**Assigned task:** Without further comment, state how many lines in the listing below contain the word "TracktorA".

**Given data:**
★ ★ ★ ★ ★
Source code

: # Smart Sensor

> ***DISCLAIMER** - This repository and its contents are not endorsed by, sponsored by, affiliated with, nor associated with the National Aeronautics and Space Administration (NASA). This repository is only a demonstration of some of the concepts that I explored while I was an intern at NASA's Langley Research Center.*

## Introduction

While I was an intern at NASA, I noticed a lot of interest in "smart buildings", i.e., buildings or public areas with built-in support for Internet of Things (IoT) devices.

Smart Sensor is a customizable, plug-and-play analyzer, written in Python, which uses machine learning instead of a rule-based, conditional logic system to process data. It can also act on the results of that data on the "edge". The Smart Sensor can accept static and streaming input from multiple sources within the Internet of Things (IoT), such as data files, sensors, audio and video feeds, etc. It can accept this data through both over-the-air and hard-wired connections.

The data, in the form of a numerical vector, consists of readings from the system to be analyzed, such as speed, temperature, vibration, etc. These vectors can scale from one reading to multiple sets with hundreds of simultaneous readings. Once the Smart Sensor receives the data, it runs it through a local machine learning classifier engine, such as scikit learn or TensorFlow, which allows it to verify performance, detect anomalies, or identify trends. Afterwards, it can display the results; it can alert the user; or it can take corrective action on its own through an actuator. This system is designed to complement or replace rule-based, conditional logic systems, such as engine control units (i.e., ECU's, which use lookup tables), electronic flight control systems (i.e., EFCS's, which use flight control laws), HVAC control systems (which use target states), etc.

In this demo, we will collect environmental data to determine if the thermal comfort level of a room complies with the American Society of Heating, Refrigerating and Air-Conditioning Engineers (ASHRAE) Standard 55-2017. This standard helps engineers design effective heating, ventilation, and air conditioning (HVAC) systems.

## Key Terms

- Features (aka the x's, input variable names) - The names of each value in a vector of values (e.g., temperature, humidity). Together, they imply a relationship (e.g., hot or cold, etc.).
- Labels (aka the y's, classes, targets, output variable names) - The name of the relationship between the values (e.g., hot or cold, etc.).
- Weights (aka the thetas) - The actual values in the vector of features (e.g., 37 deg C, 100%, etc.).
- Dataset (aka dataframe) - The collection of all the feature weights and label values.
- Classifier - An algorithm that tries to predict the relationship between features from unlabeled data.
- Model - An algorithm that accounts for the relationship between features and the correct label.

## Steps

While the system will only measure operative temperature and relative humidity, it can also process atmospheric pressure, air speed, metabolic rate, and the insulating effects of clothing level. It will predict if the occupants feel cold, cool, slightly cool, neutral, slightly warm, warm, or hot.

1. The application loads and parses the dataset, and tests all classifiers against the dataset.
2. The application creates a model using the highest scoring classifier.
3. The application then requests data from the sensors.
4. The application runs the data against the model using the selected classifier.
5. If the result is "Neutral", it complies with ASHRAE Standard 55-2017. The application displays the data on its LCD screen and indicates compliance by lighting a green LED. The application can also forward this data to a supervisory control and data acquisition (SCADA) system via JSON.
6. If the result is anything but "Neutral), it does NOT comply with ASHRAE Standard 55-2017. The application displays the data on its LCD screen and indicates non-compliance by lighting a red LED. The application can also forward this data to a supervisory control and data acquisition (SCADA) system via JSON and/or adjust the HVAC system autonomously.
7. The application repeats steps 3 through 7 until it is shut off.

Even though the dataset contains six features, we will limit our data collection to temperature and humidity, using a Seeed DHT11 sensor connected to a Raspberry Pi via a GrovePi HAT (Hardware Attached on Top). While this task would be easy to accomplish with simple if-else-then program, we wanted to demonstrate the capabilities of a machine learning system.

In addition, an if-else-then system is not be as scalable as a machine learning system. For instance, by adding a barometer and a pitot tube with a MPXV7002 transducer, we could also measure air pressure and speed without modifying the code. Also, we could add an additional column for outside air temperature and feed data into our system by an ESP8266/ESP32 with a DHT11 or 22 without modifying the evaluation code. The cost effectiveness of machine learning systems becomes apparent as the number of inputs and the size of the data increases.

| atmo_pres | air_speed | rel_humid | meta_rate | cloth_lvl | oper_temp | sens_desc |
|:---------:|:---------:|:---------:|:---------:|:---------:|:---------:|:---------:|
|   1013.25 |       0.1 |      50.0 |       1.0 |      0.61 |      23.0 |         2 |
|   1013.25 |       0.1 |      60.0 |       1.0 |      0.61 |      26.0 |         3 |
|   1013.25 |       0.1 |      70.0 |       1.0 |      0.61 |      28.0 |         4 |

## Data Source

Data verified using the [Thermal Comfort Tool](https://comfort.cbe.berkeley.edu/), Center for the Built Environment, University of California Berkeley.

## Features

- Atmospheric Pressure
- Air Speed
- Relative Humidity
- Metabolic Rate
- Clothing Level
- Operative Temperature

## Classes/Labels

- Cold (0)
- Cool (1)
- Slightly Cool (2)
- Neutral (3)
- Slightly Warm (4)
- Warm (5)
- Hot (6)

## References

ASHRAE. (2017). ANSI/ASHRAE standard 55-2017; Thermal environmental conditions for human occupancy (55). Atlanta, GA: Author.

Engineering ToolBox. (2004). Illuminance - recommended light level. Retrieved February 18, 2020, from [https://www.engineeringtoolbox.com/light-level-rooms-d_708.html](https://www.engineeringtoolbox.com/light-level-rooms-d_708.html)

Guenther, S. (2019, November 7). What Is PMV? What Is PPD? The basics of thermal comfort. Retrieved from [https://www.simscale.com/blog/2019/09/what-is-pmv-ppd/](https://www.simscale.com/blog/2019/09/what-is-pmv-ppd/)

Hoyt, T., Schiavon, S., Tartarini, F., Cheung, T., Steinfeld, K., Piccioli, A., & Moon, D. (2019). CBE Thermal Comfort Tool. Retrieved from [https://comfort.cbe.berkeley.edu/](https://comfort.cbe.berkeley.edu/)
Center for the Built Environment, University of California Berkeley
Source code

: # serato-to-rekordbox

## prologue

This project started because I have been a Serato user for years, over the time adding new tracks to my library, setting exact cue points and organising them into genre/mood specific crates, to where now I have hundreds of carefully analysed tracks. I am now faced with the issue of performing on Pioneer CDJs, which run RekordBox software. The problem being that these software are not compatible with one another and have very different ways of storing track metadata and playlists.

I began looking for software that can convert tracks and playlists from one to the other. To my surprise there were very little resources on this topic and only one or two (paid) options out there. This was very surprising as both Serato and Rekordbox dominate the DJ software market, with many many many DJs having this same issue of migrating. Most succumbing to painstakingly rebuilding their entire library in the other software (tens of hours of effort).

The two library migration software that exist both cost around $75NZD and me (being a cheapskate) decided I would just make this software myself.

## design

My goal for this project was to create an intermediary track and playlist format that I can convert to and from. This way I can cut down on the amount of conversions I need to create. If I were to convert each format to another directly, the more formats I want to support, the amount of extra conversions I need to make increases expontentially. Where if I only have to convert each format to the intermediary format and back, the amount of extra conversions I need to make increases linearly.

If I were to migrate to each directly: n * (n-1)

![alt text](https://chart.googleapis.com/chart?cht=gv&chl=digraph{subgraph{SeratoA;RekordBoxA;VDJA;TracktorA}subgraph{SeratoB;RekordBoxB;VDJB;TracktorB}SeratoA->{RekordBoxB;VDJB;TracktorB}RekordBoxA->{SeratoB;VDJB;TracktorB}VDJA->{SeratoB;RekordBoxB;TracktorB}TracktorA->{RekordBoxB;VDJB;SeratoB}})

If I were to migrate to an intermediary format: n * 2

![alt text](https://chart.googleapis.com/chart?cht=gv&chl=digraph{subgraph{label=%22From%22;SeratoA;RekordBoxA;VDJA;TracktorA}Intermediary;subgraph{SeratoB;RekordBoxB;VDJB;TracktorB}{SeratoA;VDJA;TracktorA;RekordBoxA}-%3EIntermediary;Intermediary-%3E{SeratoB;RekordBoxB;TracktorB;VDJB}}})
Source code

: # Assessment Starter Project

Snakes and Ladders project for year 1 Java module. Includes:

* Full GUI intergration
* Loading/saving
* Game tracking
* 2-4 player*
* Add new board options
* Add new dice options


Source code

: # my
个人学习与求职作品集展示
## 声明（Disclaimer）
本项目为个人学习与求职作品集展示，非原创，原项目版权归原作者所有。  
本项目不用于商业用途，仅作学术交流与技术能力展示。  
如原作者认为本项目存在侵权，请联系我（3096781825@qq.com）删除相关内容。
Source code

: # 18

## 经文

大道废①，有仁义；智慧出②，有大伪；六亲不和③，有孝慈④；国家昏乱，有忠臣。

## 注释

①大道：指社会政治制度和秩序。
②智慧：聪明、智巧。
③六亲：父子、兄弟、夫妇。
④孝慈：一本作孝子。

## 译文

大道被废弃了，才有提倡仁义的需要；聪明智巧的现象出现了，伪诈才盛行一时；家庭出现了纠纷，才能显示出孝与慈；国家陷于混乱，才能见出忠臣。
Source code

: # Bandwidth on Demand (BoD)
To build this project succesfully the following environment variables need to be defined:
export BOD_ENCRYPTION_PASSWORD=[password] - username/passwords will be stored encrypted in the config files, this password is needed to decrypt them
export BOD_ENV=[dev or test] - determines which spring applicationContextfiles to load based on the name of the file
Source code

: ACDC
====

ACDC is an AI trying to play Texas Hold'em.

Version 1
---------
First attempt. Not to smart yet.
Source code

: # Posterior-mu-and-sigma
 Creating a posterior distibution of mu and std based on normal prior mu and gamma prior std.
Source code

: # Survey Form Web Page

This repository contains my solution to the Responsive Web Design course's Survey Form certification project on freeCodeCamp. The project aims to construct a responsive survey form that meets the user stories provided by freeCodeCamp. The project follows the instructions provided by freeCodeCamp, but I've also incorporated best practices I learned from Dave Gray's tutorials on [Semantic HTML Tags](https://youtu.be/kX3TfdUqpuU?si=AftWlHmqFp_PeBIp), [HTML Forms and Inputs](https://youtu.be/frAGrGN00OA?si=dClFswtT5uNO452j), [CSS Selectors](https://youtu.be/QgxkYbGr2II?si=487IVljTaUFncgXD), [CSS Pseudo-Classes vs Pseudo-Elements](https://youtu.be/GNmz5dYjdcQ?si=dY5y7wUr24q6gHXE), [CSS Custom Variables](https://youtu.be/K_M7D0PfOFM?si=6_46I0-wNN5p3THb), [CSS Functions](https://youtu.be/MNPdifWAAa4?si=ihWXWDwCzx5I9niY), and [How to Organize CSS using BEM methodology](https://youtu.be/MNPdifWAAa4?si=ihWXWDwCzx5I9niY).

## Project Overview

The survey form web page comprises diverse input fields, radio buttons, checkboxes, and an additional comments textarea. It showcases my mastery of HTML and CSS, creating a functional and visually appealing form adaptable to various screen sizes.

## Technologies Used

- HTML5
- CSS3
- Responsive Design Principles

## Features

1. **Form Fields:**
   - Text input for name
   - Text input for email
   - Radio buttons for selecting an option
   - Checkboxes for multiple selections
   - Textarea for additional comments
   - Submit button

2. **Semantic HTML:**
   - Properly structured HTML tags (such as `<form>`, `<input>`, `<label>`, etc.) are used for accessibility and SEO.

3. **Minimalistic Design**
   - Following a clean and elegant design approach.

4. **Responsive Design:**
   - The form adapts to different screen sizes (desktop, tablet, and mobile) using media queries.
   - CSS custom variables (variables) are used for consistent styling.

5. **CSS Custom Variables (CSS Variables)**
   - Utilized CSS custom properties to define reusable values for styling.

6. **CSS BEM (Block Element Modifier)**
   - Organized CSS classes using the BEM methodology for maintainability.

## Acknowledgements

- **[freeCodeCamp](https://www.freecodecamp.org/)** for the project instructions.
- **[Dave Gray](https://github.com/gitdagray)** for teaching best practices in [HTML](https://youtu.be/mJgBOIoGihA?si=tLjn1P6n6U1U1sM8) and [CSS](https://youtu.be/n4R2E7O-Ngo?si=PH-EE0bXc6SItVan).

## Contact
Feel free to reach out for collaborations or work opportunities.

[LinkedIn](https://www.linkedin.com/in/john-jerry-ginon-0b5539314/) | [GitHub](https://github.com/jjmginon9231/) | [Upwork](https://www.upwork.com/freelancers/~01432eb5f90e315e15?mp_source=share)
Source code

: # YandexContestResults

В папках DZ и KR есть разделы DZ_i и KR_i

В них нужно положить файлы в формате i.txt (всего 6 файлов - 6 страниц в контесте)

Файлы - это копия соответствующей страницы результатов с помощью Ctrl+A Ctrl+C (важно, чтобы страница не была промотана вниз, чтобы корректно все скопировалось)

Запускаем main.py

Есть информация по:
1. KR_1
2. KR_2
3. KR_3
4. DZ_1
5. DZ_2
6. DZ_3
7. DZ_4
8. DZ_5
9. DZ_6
★ ★ ★ ★ ★
**Answer to this problem:** 2